Les Résistants, a new restaurant in Paris’s 10th arrondissement, has only been open for a month or so and is already packed, upstairs and down. This may be a sign of support for the approach of the three young owners, childhood friends who have traveled all over France seeking out producers of everything from salt and fish to vegetables and wine to find those who are “resisting” by producing excellent products with natural methods that respect the environment and who have not succumbed to the tyranny of the agro-
industrial complex. Hear, hear!
Along with the menu, diners are given a veritable book listing all of the restaurant’s current suppliers, with a long paragraph describing who they are, what they do and how they do it.
The partners have kept their promise to provide all this at reasonable prices, probably helped by the fact that they offer only two starters, two main courses and three desserts on the changing daily menu. On the night we were there, the starters were priced at €6.5 and €10, and the main courses at €16 and €18, a real bargain in Paris these days.
Adding to the appeal of the restaurant is the original, attractive and comfortable wood-dominated decor. Hanging over a large table in the center, the focal point of the dining room, are big upside-down basket-weave lampshades with plants growing under them, casting a gentle light and complex shadows on the ceiling. As full as the place was, the noise levels were perfectly reasonable, a big plus.
Already well disposed to the restaurant by the friendliness of the young man who greeted us (one of the partners, Yannick), the pleasant ambience of the room, and a glass of a wonderful 2015 Macon Villages from Julien Guillot with plenty of character, we tucked into the first courses.
One was a thick, rich delicata-squash soup, the
sweetish vegetable counterbalanced by a salty chorizo-flavored foam in a winning combination. The marinated Atlantic bonito
was served with a salad of julienned vegetables in a honey vinaigrette.
Mary liked her main course so much that she did not want to share it with me, but in the end she gave in and let me have some of her
dumplings stuffed with shredded Berkshire pork, served with celeriac purée. I was less taken with my golden gray mullet, which was
too fishy-tasting. It was served with flavorful carrots and turnips in a sauce studded with raisins.
For dessert I chose the spelt pudding with chai milk, raisins soaked in smoked tea and
Armagnac-Ténarèze, which sounded like an interesting interpretation of rice pudding. The sauce was delicious if a bit too sweet, but the big, chewy grains of spelt were just too wholesome for a dessert, and I missed the creaminess usually associated with rice pudding.
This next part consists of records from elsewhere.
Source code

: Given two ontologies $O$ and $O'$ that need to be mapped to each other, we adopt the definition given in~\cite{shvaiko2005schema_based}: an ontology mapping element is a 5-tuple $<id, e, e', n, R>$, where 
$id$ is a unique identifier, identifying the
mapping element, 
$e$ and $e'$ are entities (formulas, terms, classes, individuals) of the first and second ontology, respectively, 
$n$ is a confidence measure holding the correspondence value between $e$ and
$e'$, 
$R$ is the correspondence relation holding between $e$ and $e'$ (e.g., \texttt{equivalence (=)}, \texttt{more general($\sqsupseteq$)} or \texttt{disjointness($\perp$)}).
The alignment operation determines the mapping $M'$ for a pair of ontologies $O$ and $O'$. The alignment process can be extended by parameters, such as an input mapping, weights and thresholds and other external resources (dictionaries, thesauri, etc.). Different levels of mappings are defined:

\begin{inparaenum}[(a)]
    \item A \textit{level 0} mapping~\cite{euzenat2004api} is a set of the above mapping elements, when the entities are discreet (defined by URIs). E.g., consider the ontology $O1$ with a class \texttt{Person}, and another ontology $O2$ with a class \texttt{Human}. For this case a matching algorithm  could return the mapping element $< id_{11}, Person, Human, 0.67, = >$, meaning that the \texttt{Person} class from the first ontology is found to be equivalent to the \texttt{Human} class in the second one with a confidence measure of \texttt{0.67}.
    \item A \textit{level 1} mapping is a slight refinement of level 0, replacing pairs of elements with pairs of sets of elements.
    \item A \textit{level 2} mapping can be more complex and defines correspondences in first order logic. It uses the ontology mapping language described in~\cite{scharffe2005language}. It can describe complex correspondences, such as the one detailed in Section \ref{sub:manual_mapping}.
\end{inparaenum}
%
Mary was once again better off with a terrific
chocolate tart with hazelnut and nutmeg, which looked more like a cookie. That’s my idea of a fantastic dessert.
With our meal we drank glasses of 2015 Les Calcinaires, Côtés du Roussillon Villages from Domaine Gauby: fruity yet clean and well-structured.
While I wasn’t bowled over by every dish, I found the restaurant’s values so laudable and the overall experience of eating there so enjoyable that I won’t be able to resist going back.